WHAT THIS TASK INVOLVES>
Filter the entries below down to the lines that hold "discord".

▼▼▼

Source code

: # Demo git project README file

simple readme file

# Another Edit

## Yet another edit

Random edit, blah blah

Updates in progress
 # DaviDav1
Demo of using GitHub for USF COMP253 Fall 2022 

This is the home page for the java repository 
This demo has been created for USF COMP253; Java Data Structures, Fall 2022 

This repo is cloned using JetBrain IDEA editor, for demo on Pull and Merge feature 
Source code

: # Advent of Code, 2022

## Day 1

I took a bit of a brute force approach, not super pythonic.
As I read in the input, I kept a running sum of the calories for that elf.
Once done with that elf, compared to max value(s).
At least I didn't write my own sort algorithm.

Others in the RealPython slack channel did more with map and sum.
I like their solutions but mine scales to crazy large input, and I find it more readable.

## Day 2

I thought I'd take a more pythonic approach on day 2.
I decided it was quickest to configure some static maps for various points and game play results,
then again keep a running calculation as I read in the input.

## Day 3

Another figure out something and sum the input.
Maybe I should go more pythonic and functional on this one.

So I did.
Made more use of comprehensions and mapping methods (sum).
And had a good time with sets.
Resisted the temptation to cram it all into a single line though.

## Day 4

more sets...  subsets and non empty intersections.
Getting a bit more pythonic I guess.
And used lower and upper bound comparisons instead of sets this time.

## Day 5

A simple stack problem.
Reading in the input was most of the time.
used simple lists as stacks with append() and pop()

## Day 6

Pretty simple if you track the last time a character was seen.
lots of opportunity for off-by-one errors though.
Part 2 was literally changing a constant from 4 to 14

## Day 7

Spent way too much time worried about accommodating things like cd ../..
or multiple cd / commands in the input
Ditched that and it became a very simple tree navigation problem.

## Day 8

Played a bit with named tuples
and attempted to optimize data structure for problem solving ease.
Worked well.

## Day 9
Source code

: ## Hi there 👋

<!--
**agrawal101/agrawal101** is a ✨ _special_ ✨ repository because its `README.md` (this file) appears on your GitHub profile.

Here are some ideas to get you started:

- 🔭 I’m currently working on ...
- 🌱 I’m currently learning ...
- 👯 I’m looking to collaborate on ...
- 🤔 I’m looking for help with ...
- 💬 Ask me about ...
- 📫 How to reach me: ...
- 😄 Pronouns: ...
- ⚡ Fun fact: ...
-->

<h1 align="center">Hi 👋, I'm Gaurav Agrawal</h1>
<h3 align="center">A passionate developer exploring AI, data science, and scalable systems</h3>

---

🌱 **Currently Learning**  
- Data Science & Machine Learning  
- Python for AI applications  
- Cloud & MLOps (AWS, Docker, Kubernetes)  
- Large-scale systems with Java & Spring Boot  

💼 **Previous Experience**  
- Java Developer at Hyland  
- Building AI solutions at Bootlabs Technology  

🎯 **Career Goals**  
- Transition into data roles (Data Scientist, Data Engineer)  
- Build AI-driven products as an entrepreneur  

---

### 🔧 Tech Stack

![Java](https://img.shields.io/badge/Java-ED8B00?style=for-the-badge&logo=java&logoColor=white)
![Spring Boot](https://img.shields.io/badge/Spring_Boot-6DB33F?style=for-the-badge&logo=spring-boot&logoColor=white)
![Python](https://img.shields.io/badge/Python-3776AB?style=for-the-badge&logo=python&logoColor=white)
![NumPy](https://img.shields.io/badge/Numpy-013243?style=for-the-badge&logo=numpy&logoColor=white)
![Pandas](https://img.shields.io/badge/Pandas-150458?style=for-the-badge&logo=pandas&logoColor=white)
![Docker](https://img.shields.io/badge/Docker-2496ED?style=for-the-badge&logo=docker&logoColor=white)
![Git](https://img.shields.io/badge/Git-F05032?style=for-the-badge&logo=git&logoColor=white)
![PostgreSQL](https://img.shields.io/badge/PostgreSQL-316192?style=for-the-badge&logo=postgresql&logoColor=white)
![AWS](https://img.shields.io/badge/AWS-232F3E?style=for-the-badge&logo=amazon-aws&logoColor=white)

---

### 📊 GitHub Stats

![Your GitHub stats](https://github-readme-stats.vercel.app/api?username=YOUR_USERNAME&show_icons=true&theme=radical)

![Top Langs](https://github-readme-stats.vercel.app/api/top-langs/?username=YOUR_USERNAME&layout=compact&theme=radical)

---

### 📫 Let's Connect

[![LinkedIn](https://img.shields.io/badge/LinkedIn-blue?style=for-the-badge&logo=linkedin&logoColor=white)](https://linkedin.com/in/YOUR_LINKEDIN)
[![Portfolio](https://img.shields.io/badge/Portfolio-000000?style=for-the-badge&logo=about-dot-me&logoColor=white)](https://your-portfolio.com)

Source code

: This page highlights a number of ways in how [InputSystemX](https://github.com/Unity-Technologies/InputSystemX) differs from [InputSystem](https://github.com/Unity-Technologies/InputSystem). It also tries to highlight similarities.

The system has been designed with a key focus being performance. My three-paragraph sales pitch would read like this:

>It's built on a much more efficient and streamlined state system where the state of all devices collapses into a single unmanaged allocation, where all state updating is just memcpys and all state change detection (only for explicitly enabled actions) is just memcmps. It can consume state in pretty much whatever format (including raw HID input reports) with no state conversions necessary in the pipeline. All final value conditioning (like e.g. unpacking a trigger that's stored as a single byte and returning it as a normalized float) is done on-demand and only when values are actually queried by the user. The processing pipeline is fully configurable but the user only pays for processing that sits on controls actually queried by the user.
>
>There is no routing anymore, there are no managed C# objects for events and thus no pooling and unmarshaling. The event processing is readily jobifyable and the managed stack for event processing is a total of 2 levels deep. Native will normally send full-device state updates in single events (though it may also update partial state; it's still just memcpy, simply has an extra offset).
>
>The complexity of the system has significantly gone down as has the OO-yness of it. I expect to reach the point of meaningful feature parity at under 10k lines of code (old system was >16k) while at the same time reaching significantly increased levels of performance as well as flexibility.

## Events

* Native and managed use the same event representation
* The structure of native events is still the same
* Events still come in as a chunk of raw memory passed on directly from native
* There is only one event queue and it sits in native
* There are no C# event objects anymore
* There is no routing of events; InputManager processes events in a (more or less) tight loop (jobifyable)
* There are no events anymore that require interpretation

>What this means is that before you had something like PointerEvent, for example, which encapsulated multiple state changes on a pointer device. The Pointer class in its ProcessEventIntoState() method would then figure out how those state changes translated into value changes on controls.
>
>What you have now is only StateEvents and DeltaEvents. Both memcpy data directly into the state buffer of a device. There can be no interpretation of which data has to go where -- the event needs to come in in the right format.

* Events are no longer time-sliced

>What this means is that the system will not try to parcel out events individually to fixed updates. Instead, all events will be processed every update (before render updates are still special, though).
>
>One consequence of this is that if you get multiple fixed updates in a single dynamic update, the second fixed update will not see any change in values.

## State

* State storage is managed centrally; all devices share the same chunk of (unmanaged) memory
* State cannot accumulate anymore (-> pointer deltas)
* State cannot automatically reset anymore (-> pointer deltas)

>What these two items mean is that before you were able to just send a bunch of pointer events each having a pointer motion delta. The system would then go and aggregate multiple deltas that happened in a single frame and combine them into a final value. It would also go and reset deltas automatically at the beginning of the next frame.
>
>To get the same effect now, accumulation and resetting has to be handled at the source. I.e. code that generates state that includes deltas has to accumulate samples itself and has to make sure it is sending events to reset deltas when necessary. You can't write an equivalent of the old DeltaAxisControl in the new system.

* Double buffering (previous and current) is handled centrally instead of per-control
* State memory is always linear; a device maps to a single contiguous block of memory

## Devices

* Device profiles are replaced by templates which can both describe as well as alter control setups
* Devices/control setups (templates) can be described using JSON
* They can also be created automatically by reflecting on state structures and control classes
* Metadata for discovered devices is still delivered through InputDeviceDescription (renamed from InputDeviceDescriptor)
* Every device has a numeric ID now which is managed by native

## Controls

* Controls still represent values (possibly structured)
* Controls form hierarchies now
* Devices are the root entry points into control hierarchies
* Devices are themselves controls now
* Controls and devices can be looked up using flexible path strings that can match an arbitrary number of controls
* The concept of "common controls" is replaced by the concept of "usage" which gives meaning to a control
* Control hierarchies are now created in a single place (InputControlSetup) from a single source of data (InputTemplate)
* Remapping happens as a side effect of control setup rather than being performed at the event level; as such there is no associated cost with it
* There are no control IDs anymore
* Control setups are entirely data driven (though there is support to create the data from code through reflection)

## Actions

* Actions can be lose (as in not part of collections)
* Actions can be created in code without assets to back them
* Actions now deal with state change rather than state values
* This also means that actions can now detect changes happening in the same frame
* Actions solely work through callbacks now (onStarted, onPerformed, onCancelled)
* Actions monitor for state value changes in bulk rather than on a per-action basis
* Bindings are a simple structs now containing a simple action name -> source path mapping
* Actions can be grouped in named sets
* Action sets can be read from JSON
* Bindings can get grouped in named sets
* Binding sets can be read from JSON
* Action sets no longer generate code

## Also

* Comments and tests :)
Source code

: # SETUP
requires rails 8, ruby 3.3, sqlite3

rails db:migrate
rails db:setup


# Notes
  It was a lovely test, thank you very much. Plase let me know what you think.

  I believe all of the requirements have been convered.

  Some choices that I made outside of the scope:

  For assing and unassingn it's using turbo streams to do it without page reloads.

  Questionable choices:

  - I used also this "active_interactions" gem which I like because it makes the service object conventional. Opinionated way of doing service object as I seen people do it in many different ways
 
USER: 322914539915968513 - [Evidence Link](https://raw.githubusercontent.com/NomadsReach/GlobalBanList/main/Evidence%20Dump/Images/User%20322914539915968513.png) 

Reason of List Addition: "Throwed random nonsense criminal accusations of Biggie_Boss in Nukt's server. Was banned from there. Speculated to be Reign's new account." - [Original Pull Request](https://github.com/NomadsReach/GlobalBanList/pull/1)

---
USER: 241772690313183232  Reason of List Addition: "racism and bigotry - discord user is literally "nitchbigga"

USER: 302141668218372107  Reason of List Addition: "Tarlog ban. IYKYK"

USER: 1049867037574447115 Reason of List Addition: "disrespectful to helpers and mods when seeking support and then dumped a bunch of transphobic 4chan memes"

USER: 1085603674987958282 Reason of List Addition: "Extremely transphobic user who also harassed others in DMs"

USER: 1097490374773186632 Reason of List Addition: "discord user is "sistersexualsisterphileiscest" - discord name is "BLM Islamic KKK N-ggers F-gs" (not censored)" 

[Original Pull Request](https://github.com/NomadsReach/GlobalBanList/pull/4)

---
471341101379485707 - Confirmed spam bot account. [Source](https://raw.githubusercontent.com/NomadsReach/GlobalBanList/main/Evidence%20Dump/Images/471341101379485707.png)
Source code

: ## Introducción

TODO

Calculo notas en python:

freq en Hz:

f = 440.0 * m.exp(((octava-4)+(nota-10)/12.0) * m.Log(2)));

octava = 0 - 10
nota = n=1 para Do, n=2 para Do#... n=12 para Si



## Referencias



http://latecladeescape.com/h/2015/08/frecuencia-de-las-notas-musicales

▲▲▲

RESPONSE TO THIS TASK>
USER: 241772690313183232  Reason of List Addition: "racism and bigotry - discord user is literally "nitchbigga"
USER: 1097490374773186632 Reason of List Addition: "discord user is "sistersexualsisterphileiscest" - discord name is "BLM Islamic KKK N-ggers F-gs" (not censored)" 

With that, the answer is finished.